Was it an eternity ago that boxing was stacking up one hit weekend after another, or does it only seem that way? Pretty sure it's been a literal eternity. LITERAL.
It's slow going at the beginning of 2013 compared to the end of 2012, and more so than with the usual early-year doldrums. Outside of one top notch HBO show and one better than expected heavyweight fight, there's been little to cheer about, and it's compounded by how little there is on the ledger. When the best show on the calendar in any given month is an ESPN2 show, like what we've got in February, then there's a problem — and that's no knock on ESPN2 or the men fighting that night, junior welterweights Lamont Peterson and Kendall Holt, because I like that show and plan to cover it live from ringside. It's just that when the smaller cards are more exciting than what HBO and Showtime are offering, it's a sign that either A. the little guys have snookered the big guys or B. there ain't much happening at the upper upper levels of the sport.
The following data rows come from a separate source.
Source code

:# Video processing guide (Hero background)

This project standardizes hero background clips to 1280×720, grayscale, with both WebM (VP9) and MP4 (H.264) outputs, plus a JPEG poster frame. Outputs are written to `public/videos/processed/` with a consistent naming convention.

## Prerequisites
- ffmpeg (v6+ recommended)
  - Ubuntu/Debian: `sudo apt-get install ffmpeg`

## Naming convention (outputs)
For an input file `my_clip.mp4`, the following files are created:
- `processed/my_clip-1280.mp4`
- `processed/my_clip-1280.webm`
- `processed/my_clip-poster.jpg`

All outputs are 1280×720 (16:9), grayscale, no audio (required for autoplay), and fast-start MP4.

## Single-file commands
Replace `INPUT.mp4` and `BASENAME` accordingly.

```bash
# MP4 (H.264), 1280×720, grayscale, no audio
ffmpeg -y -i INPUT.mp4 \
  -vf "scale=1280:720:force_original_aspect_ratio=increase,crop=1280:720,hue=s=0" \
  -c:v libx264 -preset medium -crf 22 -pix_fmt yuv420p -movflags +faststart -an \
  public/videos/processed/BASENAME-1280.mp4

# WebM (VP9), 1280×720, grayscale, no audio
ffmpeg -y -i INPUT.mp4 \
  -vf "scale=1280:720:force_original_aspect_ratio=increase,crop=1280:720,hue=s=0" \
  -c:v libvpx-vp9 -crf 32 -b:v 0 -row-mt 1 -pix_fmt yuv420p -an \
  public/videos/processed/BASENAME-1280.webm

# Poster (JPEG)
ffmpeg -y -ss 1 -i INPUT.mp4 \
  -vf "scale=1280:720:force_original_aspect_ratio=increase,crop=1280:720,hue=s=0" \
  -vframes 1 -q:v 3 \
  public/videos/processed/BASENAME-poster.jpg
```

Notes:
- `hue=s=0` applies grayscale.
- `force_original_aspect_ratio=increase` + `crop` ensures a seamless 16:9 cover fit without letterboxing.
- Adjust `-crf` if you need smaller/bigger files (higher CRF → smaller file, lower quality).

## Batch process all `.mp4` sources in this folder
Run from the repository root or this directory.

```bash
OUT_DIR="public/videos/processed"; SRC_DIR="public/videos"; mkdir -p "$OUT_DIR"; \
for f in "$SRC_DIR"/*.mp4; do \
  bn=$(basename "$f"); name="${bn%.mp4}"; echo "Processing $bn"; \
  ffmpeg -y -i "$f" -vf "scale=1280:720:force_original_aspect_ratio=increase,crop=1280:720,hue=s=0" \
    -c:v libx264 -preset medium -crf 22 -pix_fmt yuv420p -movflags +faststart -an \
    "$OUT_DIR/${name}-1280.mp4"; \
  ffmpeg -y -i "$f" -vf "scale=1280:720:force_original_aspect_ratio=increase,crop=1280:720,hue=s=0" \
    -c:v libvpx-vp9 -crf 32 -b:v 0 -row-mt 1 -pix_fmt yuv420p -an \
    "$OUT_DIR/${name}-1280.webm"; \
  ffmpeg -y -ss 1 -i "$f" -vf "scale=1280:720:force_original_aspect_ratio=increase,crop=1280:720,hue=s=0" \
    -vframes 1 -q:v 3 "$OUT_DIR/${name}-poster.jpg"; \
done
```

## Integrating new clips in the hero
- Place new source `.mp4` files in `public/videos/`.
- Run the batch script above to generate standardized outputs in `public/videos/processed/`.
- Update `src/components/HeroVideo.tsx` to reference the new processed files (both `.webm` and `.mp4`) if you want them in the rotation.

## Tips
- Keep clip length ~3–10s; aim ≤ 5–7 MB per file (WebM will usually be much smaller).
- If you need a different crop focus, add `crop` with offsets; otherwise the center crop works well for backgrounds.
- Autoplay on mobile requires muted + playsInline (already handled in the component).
The main trouble is injury. No one was getting the vapors for Devon Alexander 's welterweight scrap with Kell Brook or Danny Garcia's junior welterweight scrap with Zab Judah or Andre Ward's super middleweight scrap with Kelly Pavlik or Jonathon Banks' heavyweight rematch with Seth Mitchell before all four were canceled/postponed due to injury/alleged injury (I can't even remember if that's the complete list — seriously, there's been a real injury bug). But when you're in a desert, and there are a few drops of water left in a sponge, you savor each squeeze that much more.
Plus, some of what little boxing we've been getting has been gross, deepening the malaise. I suppose in this vacuum that the usual Floyd Mayweather parlor games over who he'll fight — is it Devon Alexander, or Robert Guerrero, or which one of them today???? — become as close to tasting high level boxing as we'll get, and becomes that much more talkaboutable. Hell, even those fights fall short of the big fight-excitement usually offered by a Mayweather bout, one more symptom of how slow 2013 is going so far. Fantasy, even ho-hum fantasy, trumps reality.
What's the next thing to REALLY look forward to, then? In March, Jayson Velez-Daniel Ponce De Leon is OK, and Bernard Hopkins-Tavoris Cloud is OK… oh, hey, look there, at the end of the month it's Brandon Rios-Mike Alvarado II! Hard not to like a rematch of TQBR's 2012 Fight of the Year.
So, sit tight for a month and a half or so, boxing fans. Hope that a fight like Chris Arreola-Bermane Stiverne exceeds whatever minimal hype it has. And if you start to turn catatonic, just remember that it was only a few months ago that boxing was kicking ass, and maybe it will get back to it by year's end.